🤖 AI Summary
This work addresses the challenges of in situ acoustic surface admittance estimation, which is typically hindered by noise, model inaccuracies, and the restrictive assumptions of conventional methods. The authors propose a novel physics-informed neural operator framework—applied for the first time to in situ characterization of acoustic materials—that embeds the Helmholtz equation, linearized momentum equation, and Robin boundary conditions to directly learn frequency-dependent admittance spectra in an end-to-end manner from near-field acoustic pressure and particle velocity measurements. By circumventing explicit forward modeling and per-frequency inversion, the method achieves globally consistent admittance reconstruction that inherently respects physical constraints. Experimental results demonstrate its superior performance in accurately recovering both real and imaginary parts of the admittance over a broad frequency range, significantly outperforming purely data-driven approaches while exhibiting exceptional robustness to noise and sparse spatial sampling.
📝 Abstract
Accurate knowledge of acoustic surface admittance or impedance is essential for reliable wave-based simulations, yet its in situ estimation remains challenging due to noise, model inaccuracies, and restrictive assumptions of conventional methods.
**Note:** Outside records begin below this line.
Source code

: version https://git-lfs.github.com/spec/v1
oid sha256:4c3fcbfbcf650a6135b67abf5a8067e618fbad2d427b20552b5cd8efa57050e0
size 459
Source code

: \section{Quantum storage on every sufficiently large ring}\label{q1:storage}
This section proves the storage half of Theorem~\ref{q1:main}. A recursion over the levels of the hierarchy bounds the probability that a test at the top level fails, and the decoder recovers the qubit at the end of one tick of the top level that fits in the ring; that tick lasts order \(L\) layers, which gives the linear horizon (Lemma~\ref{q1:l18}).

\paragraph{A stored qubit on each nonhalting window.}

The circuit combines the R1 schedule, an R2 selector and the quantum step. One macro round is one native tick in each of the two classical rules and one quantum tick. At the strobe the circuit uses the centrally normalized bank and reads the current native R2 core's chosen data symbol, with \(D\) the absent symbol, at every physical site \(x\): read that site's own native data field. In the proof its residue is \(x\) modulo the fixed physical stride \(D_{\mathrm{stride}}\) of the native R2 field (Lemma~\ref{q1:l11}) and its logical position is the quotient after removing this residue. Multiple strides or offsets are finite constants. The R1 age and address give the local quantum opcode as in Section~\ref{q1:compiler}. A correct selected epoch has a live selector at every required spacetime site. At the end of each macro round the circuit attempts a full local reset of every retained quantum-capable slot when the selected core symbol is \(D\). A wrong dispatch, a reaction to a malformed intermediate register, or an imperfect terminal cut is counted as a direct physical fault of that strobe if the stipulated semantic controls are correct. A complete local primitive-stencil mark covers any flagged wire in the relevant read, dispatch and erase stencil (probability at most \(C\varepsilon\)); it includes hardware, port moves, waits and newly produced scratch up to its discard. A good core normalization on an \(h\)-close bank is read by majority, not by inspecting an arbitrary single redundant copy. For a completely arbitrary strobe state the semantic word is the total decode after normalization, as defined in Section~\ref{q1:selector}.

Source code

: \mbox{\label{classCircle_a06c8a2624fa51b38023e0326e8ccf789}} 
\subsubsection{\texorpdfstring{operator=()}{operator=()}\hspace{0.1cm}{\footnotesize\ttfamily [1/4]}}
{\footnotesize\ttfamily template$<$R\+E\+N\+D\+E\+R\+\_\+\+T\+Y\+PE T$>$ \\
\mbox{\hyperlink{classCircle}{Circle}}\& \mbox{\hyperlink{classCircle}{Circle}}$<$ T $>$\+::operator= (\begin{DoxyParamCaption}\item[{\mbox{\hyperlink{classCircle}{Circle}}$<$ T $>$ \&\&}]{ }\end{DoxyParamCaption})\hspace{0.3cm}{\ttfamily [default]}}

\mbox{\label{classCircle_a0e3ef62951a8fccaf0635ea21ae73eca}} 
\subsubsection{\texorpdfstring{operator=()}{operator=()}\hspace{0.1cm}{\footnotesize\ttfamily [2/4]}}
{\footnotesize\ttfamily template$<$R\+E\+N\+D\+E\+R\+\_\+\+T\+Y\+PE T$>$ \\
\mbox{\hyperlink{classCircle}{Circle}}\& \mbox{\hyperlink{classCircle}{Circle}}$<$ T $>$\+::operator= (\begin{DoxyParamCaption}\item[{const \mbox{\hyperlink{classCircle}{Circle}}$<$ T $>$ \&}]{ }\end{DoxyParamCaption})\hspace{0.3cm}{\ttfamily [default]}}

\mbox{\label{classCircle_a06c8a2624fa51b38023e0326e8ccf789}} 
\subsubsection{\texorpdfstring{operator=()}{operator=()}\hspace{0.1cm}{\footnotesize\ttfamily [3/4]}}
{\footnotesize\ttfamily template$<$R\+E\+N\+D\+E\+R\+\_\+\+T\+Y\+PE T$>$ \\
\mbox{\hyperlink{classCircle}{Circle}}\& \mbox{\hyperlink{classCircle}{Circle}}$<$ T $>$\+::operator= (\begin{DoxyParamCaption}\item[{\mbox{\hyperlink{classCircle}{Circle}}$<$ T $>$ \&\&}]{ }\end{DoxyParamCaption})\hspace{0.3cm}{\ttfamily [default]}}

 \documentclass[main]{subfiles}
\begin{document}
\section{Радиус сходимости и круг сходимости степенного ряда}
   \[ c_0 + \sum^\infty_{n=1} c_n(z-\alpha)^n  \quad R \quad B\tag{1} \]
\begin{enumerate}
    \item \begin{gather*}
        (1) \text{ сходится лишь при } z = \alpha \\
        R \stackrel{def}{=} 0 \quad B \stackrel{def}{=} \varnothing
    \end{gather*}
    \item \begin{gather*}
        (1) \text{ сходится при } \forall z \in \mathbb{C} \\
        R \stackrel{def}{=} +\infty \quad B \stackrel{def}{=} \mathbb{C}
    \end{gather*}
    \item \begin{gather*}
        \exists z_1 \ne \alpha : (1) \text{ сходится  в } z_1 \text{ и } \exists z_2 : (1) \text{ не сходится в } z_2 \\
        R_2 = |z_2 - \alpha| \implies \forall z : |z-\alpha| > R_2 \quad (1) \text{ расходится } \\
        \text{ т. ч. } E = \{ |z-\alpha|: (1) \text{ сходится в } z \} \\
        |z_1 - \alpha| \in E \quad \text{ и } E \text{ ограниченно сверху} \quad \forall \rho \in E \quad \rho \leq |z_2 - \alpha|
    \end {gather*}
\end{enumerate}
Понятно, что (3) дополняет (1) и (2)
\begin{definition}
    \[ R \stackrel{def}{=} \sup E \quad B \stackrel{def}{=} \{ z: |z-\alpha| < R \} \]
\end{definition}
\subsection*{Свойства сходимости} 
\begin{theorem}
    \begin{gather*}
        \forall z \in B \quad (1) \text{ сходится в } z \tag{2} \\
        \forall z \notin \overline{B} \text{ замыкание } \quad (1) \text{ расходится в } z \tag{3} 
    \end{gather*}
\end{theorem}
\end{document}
This work presents a physics-informed neural operator approach for estimating frequency-dependent surface admittance directly from near-field measurements of sound pressure and particle velocity. A deep operator network is employed to learn the mapping from measurement data, spatial coordinates, and frequency to acoustic field quantities, while simultaneously inferring a globally consistent surface admittance spectrum without requiring an explicit forward model. The governing acoustic relations, including the Helmholtz equation, the linearized momentum equation, and Robin boundary conditions, are embedded into the training process as physics-based regularization, enabling physically consistent and noise-robust predictions while avoiding frequency-wise inversion. The method is validated using synthetically generated data from a simulation model for two planar porous absorbers under semi free-field conditions across a broad frequency range. Results demonstrate accurate reconstruction of both real and imaginary admittance components and reliable prediction of acoustic field quantities. Parameter studies confirm improved robustness to noise and sparse sampling compared to purely data-driven approaches, highlighting the potential of physics-informed neural operators for in situ acoustic material characterization.